Task2. Change the training procedure by modifying the sequence of step-sizes or using different step-sizes for different
variables (using momentum).

In [23]:
import numpy as np
from scipy.io import loadmat


def standardizeCols(M, mu=None, sigma2=None):
    M = M.astype(float)  # Ensure M is float for precision
    nrows, ncols = M.shape
    if mu is None or sigma2 is None:
        mu = np.mean(M, axis=0)
        sigma2 = np.std(M, axis=0)
        sigma2[sigma2 < np.finfo(float).eps] = 1  # Avoid division by zero
    S = M - mu  # Subtract mean
    if ncols > 0:
        S = S / sigma2  # Divide by standard deviation
    return S, mu, sigma2


def form_weights(w, nVars, nHidden, nLabels):
    offset = 0
    inputWeights = w[offset:nVars * nHidden[0]].reshape(nVars, nHidden[0])
    offset += nVars * nHidden[0]
    hiddenWeights = []
    for h in range(1, len(nHidden)):
        size = nHidden[h-1] * nHidden[h]
        hiddenWeights.append(
            w[offset:offset+size].reshape(nHidden[h-1], nHidden[h]))
        offset += size
    outputWeights = w[offset:offset + nHidden[-1]
                      * nLabels].reshape(nHidden[-1], nLabels)
    return inputWeights, hiddenWeights, outputWeights


def sech2(x):
    return 1 - np.tanh(x)**2

In [24]:
# Forward pass
def MLPclassificationPredict(w, X, nHidden, nLabels):
    # w: 1-D, stores all weights
    nInstances, nVars = X.shape

    # Form Weights
    inputWeights, hiddenWeights, outputWeights = form_weights(w, nVars, nHidden, nLabels)
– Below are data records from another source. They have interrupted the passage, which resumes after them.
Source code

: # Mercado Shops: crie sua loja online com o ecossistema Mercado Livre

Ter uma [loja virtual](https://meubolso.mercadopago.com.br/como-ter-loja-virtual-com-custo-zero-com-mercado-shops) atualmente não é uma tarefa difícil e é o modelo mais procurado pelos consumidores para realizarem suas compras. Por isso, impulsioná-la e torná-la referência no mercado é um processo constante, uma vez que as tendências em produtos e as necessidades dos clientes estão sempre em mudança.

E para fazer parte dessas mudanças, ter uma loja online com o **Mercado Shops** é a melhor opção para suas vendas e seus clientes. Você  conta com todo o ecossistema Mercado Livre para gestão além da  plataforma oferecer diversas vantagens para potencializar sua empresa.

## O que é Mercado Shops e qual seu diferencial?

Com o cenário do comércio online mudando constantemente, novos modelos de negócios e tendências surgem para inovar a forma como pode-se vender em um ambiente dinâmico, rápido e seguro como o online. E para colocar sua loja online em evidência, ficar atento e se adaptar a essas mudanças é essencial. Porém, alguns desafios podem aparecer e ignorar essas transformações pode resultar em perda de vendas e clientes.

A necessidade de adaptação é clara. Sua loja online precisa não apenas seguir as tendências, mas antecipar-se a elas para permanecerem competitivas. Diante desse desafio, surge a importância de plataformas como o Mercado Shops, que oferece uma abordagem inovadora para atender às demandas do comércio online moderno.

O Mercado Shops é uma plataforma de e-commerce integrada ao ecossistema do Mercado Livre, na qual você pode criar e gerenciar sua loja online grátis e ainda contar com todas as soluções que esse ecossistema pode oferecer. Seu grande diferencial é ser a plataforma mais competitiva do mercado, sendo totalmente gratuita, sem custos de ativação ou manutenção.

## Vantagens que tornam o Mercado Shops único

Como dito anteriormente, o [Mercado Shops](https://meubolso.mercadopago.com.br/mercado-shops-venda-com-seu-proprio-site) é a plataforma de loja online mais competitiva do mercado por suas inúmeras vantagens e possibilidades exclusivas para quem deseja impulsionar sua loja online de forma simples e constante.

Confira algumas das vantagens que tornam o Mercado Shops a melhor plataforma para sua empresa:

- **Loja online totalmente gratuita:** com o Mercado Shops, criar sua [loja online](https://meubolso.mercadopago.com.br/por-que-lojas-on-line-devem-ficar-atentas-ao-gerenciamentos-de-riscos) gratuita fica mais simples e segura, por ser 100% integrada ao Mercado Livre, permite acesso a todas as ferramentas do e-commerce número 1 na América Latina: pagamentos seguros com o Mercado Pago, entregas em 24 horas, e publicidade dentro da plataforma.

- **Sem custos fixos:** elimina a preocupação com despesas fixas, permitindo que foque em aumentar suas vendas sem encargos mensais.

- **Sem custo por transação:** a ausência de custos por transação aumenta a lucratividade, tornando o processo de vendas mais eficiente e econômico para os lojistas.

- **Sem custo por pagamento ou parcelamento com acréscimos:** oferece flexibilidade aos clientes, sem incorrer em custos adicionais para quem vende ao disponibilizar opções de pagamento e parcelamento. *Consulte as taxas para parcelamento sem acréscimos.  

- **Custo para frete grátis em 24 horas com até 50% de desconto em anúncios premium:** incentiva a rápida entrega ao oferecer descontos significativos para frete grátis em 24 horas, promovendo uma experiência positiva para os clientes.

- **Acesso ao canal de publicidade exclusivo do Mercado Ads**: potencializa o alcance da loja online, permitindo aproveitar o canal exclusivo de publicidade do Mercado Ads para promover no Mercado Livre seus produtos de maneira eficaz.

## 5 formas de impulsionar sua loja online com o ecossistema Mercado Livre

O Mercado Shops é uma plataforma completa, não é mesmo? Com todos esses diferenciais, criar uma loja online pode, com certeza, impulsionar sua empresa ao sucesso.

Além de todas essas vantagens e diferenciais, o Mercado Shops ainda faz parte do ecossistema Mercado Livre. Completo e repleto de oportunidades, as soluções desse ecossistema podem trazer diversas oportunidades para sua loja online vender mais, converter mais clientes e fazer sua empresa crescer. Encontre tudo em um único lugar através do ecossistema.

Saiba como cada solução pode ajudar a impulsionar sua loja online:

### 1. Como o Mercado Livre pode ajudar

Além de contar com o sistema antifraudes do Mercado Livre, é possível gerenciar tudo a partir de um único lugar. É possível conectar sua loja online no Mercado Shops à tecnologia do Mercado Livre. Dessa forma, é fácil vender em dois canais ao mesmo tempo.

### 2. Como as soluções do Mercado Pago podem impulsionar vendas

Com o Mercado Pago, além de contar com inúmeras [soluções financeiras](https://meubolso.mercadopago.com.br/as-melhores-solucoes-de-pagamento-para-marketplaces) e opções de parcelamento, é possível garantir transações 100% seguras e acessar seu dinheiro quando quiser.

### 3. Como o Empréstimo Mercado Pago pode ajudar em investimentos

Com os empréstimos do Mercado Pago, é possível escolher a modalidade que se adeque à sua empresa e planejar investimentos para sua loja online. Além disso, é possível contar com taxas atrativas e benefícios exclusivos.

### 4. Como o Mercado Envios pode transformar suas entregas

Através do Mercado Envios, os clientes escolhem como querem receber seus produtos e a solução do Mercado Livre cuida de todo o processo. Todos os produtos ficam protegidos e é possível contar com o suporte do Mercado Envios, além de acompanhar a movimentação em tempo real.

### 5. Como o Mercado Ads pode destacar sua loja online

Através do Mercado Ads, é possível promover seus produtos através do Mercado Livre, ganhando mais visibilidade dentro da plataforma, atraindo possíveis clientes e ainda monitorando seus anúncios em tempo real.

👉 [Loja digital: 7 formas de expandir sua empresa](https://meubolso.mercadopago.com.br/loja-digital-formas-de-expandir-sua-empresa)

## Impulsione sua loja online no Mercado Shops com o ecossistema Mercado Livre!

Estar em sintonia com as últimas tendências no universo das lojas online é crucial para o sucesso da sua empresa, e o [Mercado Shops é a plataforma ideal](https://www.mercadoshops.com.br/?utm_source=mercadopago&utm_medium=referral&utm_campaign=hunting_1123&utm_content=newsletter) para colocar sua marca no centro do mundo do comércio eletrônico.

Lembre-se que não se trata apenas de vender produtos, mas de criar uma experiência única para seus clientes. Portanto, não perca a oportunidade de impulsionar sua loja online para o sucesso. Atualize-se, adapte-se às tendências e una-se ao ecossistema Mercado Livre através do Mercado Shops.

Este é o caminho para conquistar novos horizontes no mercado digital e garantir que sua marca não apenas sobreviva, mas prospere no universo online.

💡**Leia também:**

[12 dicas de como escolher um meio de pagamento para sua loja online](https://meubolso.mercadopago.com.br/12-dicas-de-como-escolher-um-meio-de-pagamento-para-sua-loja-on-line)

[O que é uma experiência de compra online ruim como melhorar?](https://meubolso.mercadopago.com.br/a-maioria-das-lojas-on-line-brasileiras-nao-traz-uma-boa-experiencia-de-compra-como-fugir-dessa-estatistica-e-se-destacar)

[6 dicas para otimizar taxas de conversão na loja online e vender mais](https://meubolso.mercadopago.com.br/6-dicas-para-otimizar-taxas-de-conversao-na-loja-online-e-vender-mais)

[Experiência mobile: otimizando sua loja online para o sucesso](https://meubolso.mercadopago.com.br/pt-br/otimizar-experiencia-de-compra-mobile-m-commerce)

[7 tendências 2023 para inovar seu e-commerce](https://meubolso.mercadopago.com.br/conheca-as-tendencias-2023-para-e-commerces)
    # Compute Output in batch
    activations = X
    for h in range(len(nHidden)):
        activations = np.tanh(activations @ (inputWeights if h == 0 else hiddenWeights[h-1]))
    y = activations @ outputWeights

    # Pick the class with the highest score
    y = np.argmax(y, axis=1, keepdims=True) + 1
    return y

In [25]:
def MLPclassificationLoss(w, X, y, nHidden, nLabels):
    # y should be one-hot encoded
    nInstances, nVars = X.shape
    inputWeights, hiddenWeights, outputWeights = form_weights(w, nVars, nHidden, nLabels)

    # Forward pass
    activations = [X]
    for h in range(len(nHidden)):
        z = activations[-1] @ (inputWeights if h == 0 else hiddenWeights[h-1])
        a = np.tanh(z)
        activations.append(a)

    # Output layer
    yhat = activations[-1] @ outputWeights
    f = np.sum((yhat - y)**2)  # Loss

    # Backpropagation
    gOutput = 2 * activations[-1].T @ (yhat - y)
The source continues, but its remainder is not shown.